**DATA PROVIDED**

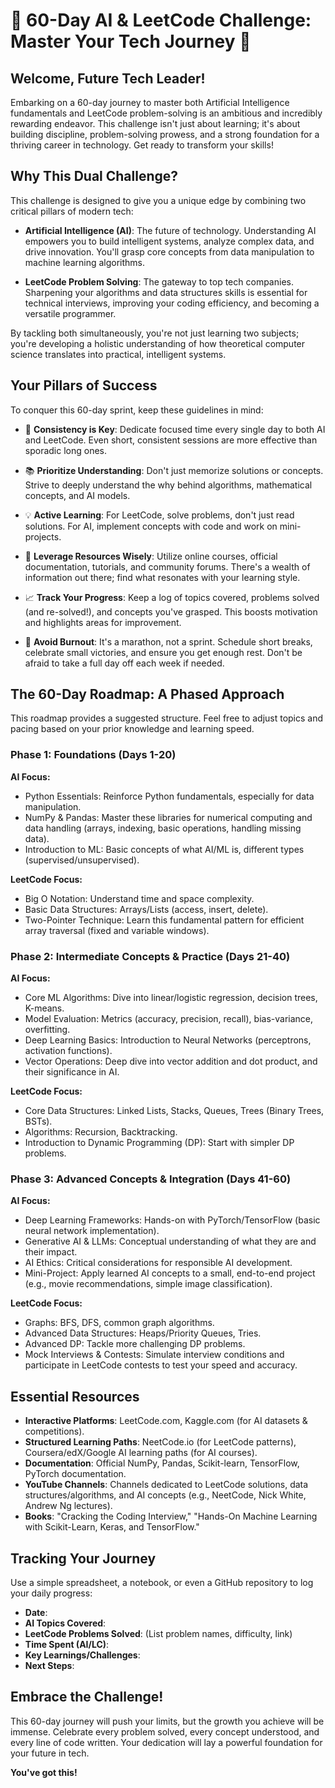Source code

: # 🚀 60-Day AI & LeetCode Challenge: Master Your Tech Journey 🚀

## Welcome, Future Tech Leader!

Embarking on a 60-day journey to master both Artificial Intelligence fundamentals and LeetCode problem-solving is an ambitious and incredibly rewarding endeavor. This challenge isn't just about learning; it's about building discipline, problem-solving prowess, and a strong foundation for a thriving career in technology. Get ready to transform your skills!

## Why This Dual Challenge?

This challenge is designed to give you a unique edge by combining two critical pillars of modern tech:

- **Artificial Intelligence (AI)**: The future of technology. Understanding AI empowers you to build intelligent systems, analyze complex data, and drive innovation. You'll grasp core concepts from data manipulation to machine learning algorithms.
  
- **LeetCode Problem Solving**: The gateway to top tech companies. Sharpening your algorithms and data structures skills is essential for technical interviews, improving your coding efficiency, and becoming a versatile programmer.

By tackling both simultaneously, you're not just learning two subjects; you're developing a holistic understanding of how theoretical computer science translates into practical, intelligent systems.

## Your Pillars of Success

To conquer this 60-day sprint, keep these guidelines in mind:

- 🎯 **Consistency is Key**: Dedicate focused time every single day to both AI and LeetCode. Even short, consistent sessions are more effective than sporadic long ones.
  
- 📚 **Prioritize Understanding**: Don't just memorize solutions or concepts. Strive to deeply understand the why behind algorithms, mathematical concepts, and AI models.
  
- 💡 **Active Learning**: For LeetCode, solve problems, don't just read solutions. For AI, implement concepts with code and work on mini-projects.
  
- 📖 **Leverage Resources Wisely**: Utilize online courses, official documentation, tutorials, and community forums. There's a wealth of information out there; find what resonates with your learning style.
  
- 📈 **Track Your Progress**: Keep a log of topics covered, problems solved (and re-solved!), and concepts you've grasped. This boosts motivation and highlights areas for improvement.
  
- 🧘 **Avoid Burnout**: It's a marathon, not a sprint. Schedule short breaks, celebrate small victories, and ensure you get enough rest. Don't be afraid to take a full day off each week if needed.

## The 60-Day Roadmap: A Phased Approach

This roadmap provides a suggested structure. Feel free to adjust topics and pacing based on your prior knowledge and learning speed.

### Phase 1: Foundations (Days 1-20)

**AI Focus:**
- Python Essentials: Reinforce Python fundamentals, especially for data manipulation.
- NumPy & Pandas: Master these libraries for numerical computing and data handling (arrays, indexing, basic operations, handling missing data).
- Introduction to ML: Basic concepts of what AI/ML is, different types (supervised/unsupervised).

**LeetCode Focus:**
- Big O Notation: Understand time and space complexity.
- Basic Data Structures: Arrays/Lists (access, insert, delete).
- Two-Pointer Technique: Learn this fundamental pattern for efficient array traversal (fixed and variable windows).

### Phase 2: Intermediate Concepts & Practice (Days 21-40)

**AI Focus:**
- Core ML Algorithms: Dive into linear/logistic regression, decision trees, K-means.
- Model Evaluation: Metrics (accuracy, precision, recall), bias-variance, overfitting.
- Deep Learning Basics: Introduction to Neural Networks (perceptrons, activation functions).
- Vector Operations: Deep dive into vector addition and dot product, and their significance in AI.

**LeetCode Focus:**
- Core Data Structures: Linked Lists, Stacks, Queues, Trees (Binary Trees, BSTs).
- Algorithms: Recursion, Backtracking.
- Introduction to Dynamic Programming (DP): Start with simpler DP problems.

### Phase 3: Advanced Concepts & Integration (Days 41-60)

**AI Focus:**
- Deep Learning Frameworks: Hands-on with PyTorch/TensorFlow (basic neural network implementation).
- Generative AI & LLMs: Conceptual understanding of what they are and their impact.
- AI Ethics: Critical considerations for responsible AI development.
- Mini-Project: Apply learned AI concepts to a small, end-to-end project (e.g., movie recommendations, simple image classification).

**LeetCode Focus:**
- Graphs: BFS, DFS, common graph algorithms.
- Advanced Data Structures: Heaps/Priority Queues, Tries.
- Advanced DP: Tackle more challenging DP problems.
- Mock Interviews & Contests: Simulate interview conditions and participate in LeetCode contests to test your speed and accuracy.

## Essential Resources

- **Interactive Platforms**: LeetCode.com, Kaggle.com (for AI datasets & competitions).
- **Structured Learning Paths**: NeetCode.io (for LeetCode patterns), Coursera/edX/Google AI learning paths (for AI courses).
- **Documentation**: Official NumPy, Pandas, Scikit-learn, TensorFlow, PyTorch documentation.
- **YouTube Channels**: Channels dedicated to LeetCode solutions, data structures/algorithms, and AI concepts (e.g., NeetCode, Nick White, Andrew Ng lectures).
- **Books**: "Cracking the Coding Interview," "Hands-On Machine Learning with Scikit-Learn, Keras, and TensorFlow."

## Tracking Your Journey

Use a simple spreadsheet, a notebook, or even a GitHub repository to log your daily progress:

- **Date**:
- **AI Topics Covered**:
- **LeetCode Problems Solved**: (List problem names, difficulty, link)
- **Time Spent (AI/LC)**:
- **Key Learnings/Challenges**:
- **Next Steps**:

## Embrace the Challenge!

This 60-day journey will push your limits, but the growth you achieve will be immense. Celebrate every problem solved, every concept understood, and every line of code written. Your dedication will lay a powerful foundation for your future in tech.

**You've got this!**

**REQUIRED WORK**
Would you retype exactly the lines above, from the line with "- Deep Learning Frameworks: Hands-on" to the line with "- **Interactive Platforms**: LeetCode.com, Kaggle.com", with both end lines kept and nothing more?

**THE COMPLETED TASK**
- Deep Learning Frameworks: Hands-on with PyTorch/TensorFlow (basic neural network implementation).
- Generative AI & LLMs: Conceptual understanding of what they are and their impact.
- AI Ethics: Critical considerations for responsible AI development.
- Mini-Project: Apply learned AI concepts to a small, end-to-end project (e.g., movie recommendations, simple image classification).

**LeetCode Focus:**
- Graphs: BFS, DFS, common graph algorithms.
- Advanced Data Structures: Heaps/Priority Queues, Tries.
- Advanced DP: Tackle more challenging DP problems.
- Mock Interviews & Contests: Simulate interview conditions and participate in LeetCode contests to test your speed and accuracy.

## Essential Resources

- **Interactive Platforms**: LeetCode.com, Kaggle.com (for AI datasets & competitions).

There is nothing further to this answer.